Ces rebondissements du gouvernement français perturbent les nouveaux acheteurs de maisons et les entreprises de construction et mettent en danger l'équilibre du système énergétique français. Disponible en quantité considérable dans le monde entier, peu coûteux, émettant deux à trois fois moins de CO₂ que le pétrole et le charbon, le gaz est essentiel pendant la période de transition énergétique, dans le monde, mais aussi en France.

Décision 2008: "Empêcher" l'électricité

A l'ADEME, non plus rattachée au Ministère de l'Economie ou de l'Industrie, mais à celui de l'Ecologie, la pensée dominante est marquée par le scénario en déclin. La principale motivation est de sortir du nucléaire en imaginant un système électrique 100% renouvelable. La condition impérative serait de diviser par deux la consommation d'électricité, d'où une critique très violente du chauffage électrique exprimée à la commission de l'énergie du plan. La décision de 2008 entérinée dans le règlement 2012 (RT2012) était très « efficace ", La part de l'électricité augmentant, en 6 ans, pour le chauffage des habitations neuves, de 72 à 29%. Et en 2017, la part de l'électricité était même tombée à 15% dans les logements collectifs neufs, entièrement remplacés par le gaz.
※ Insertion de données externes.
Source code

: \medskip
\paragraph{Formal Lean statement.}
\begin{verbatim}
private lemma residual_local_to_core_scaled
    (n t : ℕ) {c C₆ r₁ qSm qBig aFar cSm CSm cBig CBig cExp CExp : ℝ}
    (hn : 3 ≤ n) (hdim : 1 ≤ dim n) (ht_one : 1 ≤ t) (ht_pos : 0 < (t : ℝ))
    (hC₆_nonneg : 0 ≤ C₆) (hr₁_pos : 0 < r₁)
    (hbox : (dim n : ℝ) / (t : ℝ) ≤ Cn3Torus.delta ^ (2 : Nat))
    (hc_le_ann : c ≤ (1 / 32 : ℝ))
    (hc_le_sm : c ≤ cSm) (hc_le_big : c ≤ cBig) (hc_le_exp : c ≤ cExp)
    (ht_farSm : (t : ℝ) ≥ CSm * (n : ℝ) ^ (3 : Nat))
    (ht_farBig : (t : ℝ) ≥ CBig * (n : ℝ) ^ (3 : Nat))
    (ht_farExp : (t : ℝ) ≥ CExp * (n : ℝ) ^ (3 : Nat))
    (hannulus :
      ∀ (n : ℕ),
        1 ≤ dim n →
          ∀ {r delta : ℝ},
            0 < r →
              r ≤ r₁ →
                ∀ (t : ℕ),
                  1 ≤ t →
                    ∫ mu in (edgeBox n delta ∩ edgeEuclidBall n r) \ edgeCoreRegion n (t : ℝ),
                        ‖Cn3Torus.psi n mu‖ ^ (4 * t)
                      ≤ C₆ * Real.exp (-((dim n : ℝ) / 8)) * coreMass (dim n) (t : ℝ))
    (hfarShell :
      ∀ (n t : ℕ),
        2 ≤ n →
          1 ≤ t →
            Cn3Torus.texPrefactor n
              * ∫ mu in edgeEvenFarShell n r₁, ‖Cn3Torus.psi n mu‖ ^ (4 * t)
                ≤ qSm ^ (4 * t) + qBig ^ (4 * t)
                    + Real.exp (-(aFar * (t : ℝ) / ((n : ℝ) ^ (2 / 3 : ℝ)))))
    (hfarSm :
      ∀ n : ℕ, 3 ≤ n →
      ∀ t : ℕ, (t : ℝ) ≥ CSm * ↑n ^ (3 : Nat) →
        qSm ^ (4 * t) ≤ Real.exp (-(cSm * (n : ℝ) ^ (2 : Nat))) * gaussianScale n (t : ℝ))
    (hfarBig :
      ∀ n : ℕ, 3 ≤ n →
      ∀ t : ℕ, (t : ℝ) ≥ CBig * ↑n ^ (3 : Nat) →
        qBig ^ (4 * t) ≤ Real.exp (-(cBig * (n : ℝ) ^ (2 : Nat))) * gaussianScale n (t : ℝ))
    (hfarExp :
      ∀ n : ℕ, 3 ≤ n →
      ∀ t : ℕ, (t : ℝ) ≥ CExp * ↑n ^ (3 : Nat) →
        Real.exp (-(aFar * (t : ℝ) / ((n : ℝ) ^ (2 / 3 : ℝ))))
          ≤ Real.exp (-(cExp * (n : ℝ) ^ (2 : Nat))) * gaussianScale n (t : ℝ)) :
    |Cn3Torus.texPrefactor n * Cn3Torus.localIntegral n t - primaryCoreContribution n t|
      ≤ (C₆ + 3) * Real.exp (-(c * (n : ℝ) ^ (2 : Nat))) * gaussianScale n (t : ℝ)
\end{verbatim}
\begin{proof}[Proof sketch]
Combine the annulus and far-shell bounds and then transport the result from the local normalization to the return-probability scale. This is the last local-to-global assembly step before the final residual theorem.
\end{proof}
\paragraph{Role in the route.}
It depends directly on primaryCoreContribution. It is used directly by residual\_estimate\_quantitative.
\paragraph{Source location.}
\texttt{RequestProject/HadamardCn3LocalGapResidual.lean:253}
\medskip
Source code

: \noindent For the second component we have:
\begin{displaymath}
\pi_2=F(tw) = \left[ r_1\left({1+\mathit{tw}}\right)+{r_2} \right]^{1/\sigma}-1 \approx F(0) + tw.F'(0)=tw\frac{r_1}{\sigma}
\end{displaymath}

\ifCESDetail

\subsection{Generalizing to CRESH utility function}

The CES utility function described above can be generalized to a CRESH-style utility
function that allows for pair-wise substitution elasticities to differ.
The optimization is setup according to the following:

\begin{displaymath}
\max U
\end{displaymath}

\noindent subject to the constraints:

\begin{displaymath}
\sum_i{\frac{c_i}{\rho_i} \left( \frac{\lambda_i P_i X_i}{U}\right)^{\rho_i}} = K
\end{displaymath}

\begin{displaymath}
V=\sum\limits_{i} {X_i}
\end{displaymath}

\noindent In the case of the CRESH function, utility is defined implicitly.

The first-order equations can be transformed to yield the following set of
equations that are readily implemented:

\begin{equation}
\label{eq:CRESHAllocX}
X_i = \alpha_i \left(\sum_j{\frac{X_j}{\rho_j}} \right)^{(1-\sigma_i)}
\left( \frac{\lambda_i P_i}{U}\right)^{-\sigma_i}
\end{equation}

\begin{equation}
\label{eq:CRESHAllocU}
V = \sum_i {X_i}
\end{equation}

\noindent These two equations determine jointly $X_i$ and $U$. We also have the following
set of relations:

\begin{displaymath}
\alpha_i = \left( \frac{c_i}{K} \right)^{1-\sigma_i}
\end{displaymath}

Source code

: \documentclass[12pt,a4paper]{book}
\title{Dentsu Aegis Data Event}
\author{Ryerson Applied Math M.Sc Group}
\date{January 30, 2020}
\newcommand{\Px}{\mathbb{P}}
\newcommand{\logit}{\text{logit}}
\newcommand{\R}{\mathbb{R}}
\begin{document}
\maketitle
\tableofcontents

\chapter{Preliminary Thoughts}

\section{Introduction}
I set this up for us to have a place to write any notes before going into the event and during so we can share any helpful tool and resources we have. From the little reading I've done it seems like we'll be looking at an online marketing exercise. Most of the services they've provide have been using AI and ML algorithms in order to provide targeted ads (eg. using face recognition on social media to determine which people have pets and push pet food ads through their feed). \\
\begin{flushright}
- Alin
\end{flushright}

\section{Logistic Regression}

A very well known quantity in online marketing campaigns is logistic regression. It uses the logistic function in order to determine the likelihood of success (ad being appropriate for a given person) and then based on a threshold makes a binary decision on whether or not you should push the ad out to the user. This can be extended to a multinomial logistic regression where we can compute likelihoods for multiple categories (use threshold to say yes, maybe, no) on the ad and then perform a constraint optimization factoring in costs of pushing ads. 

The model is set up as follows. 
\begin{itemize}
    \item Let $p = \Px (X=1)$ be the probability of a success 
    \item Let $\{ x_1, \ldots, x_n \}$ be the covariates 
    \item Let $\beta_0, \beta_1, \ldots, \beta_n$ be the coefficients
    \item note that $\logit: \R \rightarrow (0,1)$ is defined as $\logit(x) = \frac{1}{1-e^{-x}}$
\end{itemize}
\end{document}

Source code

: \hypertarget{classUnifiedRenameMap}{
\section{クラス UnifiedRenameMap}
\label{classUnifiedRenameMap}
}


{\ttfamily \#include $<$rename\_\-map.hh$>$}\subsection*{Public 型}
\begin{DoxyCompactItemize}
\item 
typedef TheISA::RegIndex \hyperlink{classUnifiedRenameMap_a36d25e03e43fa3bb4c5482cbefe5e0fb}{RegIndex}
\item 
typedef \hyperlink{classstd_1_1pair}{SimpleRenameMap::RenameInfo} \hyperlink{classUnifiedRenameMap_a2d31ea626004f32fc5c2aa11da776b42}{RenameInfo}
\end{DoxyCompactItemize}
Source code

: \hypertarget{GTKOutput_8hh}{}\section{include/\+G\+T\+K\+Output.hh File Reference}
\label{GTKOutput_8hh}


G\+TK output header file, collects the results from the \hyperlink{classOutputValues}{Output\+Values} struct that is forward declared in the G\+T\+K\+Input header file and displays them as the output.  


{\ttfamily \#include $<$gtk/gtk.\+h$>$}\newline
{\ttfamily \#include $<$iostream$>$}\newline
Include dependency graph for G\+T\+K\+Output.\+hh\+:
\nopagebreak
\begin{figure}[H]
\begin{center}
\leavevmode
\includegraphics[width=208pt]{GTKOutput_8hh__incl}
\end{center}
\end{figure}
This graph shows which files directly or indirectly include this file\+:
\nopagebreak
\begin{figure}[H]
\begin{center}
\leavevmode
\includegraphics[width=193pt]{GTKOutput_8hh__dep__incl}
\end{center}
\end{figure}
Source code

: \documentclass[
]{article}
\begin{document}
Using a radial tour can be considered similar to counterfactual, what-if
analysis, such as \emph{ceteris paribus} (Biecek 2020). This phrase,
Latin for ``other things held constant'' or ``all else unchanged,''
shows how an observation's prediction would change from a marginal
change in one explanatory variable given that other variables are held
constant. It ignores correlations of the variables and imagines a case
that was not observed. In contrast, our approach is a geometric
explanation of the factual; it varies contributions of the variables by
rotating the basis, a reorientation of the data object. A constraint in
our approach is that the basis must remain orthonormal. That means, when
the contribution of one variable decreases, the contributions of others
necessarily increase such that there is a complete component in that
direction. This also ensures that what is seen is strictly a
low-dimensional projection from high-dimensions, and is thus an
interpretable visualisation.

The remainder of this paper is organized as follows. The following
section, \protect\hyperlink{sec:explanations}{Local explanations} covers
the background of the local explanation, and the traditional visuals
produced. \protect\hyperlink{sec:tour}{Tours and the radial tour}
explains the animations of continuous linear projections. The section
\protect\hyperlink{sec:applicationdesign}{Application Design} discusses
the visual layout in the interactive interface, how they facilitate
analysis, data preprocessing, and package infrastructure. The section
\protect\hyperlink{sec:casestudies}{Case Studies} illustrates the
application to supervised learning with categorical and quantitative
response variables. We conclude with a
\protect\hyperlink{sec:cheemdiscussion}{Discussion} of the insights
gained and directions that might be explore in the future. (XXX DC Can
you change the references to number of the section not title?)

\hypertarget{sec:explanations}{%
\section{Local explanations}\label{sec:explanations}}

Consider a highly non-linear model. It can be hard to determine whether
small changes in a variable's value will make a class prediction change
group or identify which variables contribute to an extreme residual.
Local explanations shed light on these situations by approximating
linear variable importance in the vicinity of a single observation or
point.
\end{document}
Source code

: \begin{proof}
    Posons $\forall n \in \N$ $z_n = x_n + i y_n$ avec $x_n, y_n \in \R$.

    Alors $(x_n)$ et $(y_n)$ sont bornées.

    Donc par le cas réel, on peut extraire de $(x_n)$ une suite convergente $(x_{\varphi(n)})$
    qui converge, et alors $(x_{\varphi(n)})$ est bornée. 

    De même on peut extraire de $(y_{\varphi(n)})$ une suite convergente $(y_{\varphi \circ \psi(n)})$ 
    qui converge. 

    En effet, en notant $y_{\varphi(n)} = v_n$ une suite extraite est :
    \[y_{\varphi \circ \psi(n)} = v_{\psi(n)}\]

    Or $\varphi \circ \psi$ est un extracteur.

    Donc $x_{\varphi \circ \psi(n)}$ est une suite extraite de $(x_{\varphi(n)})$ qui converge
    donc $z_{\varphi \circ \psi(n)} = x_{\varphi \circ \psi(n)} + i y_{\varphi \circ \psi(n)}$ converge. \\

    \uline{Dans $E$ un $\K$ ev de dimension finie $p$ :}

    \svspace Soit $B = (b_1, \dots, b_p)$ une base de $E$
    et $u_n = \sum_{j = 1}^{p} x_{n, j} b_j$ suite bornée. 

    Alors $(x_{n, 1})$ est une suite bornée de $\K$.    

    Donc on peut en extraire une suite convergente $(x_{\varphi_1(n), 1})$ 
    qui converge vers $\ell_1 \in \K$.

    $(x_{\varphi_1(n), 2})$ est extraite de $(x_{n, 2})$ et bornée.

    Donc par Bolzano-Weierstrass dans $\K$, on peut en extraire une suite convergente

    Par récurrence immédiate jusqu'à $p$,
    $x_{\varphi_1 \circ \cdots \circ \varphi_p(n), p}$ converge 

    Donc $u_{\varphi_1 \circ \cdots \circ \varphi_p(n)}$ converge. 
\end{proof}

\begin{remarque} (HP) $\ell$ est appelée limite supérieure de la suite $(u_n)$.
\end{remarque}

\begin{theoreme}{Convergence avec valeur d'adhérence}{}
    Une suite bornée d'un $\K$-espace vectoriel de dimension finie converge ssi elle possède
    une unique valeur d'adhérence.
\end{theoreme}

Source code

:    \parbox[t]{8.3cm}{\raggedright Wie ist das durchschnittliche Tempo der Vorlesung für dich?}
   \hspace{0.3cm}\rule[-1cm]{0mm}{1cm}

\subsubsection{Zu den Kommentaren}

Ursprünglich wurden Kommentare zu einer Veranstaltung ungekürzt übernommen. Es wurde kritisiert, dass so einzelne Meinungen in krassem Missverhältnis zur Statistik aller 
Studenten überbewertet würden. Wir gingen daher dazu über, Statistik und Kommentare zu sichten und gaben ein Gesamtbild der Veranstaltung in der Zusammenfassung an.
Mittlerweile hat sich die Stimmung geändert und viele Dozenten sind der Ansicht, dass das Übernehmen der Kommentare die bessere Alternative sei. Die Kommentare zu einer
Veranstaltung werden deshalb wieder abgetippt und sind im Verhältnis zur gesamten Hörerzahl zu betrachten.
Ce résultat a été obtenu, non pas par une interdiction formelle de l'utilisation de l'électricité pour le chauffage et la production d'eau chaude sanitaire, mais par une astuce réglementaire: la pollution générée par une électricité décarbonée à 95% produite en France. (nucléaire, hydraulique, solaire, éolien) a été assimilée à celle produite à partir de lignite, de charbon, de pétrole ou de gaz dans d'autres pays européens (Allemagne, Pays-Bas, Italie, Pologne, etc.) Considérée comme «sale», la quantité d'électricité autorisé par mètre carré d'habitation était donc si fortement plafonné que ce mode de chauffage était en fait exclu, sauf cas particuliers.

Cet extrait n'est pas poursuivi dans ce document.